Segment Open

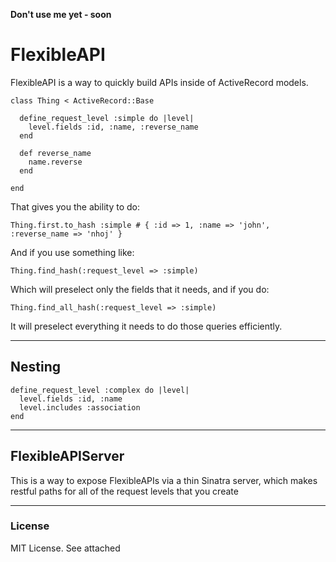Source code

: __Don't use me yet - soon__

# FlexibleAPI

FlexibleAPI is a way to quickly build APIs inside of ActiveRecord models.

    class Thing < ActiveRecord::Base

      define_request_level :simple do |level|
        level.fields :id, :name, :reverse_name
      end

      def reverse_name
        name.reverse
      end

    end

That gives you the ability to do:

    Thing.first.to_hash :simple # { :id => 1, :name => 'john', :reverse_name => 'nhoj' }

And if you use something like:

    Thing.find_hash(:request_level => :simple)

Which will preselect only the fields that it needs, and if you do:

    Thing.find_all_hash(:request_level => :simple)

It will preselect everything it needs to do those queries efficiently.

---

## Nesting

    define_request_level :complex do |level|
      level.fields :id, :name
      level.includes :association
    end

---

## FlexibleAPIServer

This is a way to expose FlexibleAPIs via a thin Sinatra server, which makes restful paths for all of the request levels that you create

---

### License

MIT License.  See attached
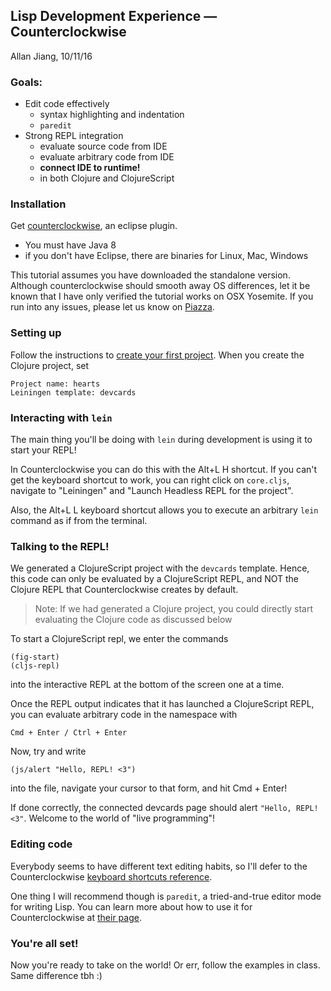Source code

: Lisp Development Experience &mdash; Counterclockwise
---
Allan Jiang, 10/11/16

### Goals:
- Edit code effectively
  - syntax highlighting and indentation
  - `paredit`
- Strong REPL integration
  - evaluate source code from IDE
  - evaluate arbitrary code from IDE
  - **connect IDE to runtime!**
  - in both Clojure and ClojureScript

### Installation
Get [counterclockwise][ccw-download], an eclipse plugin.
  - You must have Java 8
  - if you don't have Eclipse, there are binaries for Linux, Mac, Windows

This tutorial assumes you have downloaded the standalone version. Although
counterclockwise should smooth away OS differences, let it be known that I have
only verified the tutorial works on OSX Yosemite. If you run into any issues,
please let us know on [Piazza][piazza].

### Setting up
Follow the instructions to [create your first project][ccw-first-proj].
When you create the Clojure project, set

    Project name: hearts
    Leiningen template: devcards

### Interacting with `lein`

The main thing you'll be doing with `lein` during development is using it to
start your REPL!

In Counterclockwise you can do this with the Alt+L H shortcut.
If you can't get the keyboard shortcut to work, you can right click on
`core.cljs`, navigate to "Leiningen" and "Launch Headless REPL for the project".

Also, the Alt+L L keyboard shortcut allows you to execute an arbitrary `lein`
command as if from the terminal.

### Talking to the REPL!
We generated a ClojureScript project with the `devcards` template.
Hence, this code can only be evaluated by a ClojureScript REPL, and NOT the
Clojure REPL that Counterclockwise creates by default.

> Note: If we had generated a Clojure project, you could directly start
> evaluating the Clojure code as discussed below

To start a ClojureScript repl, we enter the commands

    (fig-start)
    (cljs-repl)

into the interactive REPL at the bottom of the screen one at a time.

Once the REPL output indicates that it has launched a ClojureScript REPL, you
can evaluate arbitrary code in the namespace with

    Cmd + Enter / Ctrl + Enter

Now, try and write

    (js/alert "Hello, REPL! <3")

into the file, navigate your cursor to that form, and hit Cmd + Enter!

If done correctly, the connected devcards page should alert `"Hello, REPL! <3"`.
Welcome to the world of "live programming"!

### Editing code
Everybody seems to have different text editing habits, so I'll defer to the
Counterclockwise [keyboard shortcuts reference][ccw-keyboard].

One thing I will recommend though is `paredit`, a tried-and-true editor mode
for writing Lisp. You can learn more about how to use it for Counterclockwise at
[their page][ccw-paredit].

### You're all set!
Now you're ready to take on the world! Or err, follow the examples in class.
Same difference tbh :)

[ccw-download]: http://doc.ccw-ide.org/documentation.html#install-as-standalone-product
[ccw-first-proj]: http://doc.ccw-ide.org/documentation.html#first-project
[ccw-keyboard]: http://doc.ccw-ide.org/keyboard-shortcuts.html
[ccw-paredit]: http://doc.ccw-ide.org/keyboard-shortcuts.html#_strict_structural_editing_mode_paredit_style
[piazza]: https://piazza.com/class/ithengu9egm2v3
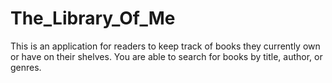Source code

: # The_Library_Of_Me
This is an application for readers to keep track of books they currently own or have on their shelves. You are able to search for books by title, author, or genres.
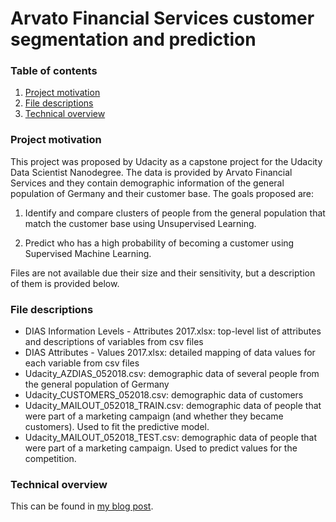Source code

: # Arvato Financial Services customer segmentation and prediction

### Table of contents

1. [Project motivation](#motivation)
2. [File descriptions](#files)
3. [Technical overview](#technical)


### Project motivation<a name="motivation"></a>

This project was proposed by Udacity as a capstone project for the Udacity Data Scientist Nanodegree. The data is provided by Arvato Financial Services and they contain demographic information of the general population of Germany and their customer base. The goals proposed are:

1) Identify and compare clusters of people from the general population that match the customer base using Unsupervised Learning.

2) Predict who has a high probability of becoming a customer using Supervised Machine Learning.

Files are not available due their size and their sensitivity, but a description of them is provided below.

### File descriptions <a name="files"></a>

- DIAS Information Levels - Attributes 2017.xlsx: top-level list of attributes and descriptions of variables from csv files
- DIAS Attributes - Values 2017.xlsx:  detailed mapping of data values for each variable from csv files
- Udacity_AZDIAS_052018.csv: demographic data of several people from the general population of Germany
- Udacity_CUSTOMERS_052018.csv: demographic data of customers
- Udacity_MAILOUT_052018_TRAIN.csv: demographic data of people that were part of a marketing campaign (and whether they became customers). Used to fit the predictive model.
- Udacity_MAILOUT_052018_TEST.csv: demographic data of people that were part of a marketing campaign. Used to predict values for the competition.

### Technical overview<a name="technical"></a>
This can be found in [my blog post](https://pietropollo.weebly.com/blog).
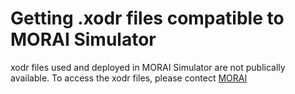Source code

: # Getting .xodr files compatible to MORAI Simulator

xodr files used and deployed in MORAI Simulator are not publically available.
To access the xodr files, please contect [MORAI](https://www.morai.ai/)

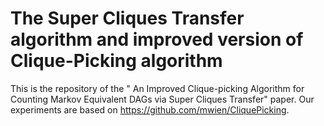 # The Super Cliques Transfer algorithm and improved version of Clique-Picking algorithm

This is the repository of the " An Improved Clique-picking Algorithm for Counting Markov Equivalent DAGs via Super Cliques Transfer" paper. Our experiments are based on https://github.com/mwien/CliquePicking.
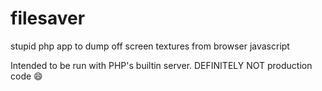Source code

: # filesaver

stupid php app to dump off screen textures from browser javascript

Intended to be run with PHP's builtin server. DEFINITELY NOT production code :smile:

Segment Closed

PROBLEM DESCRIPTION>
Reproduce every line above containing "Lisp".

WORKED SOLUTION>
: Lisp Development Experience &mdash; Counterclockwise
for writing Lisp. You can learn more about how to use it for Counterclockwise at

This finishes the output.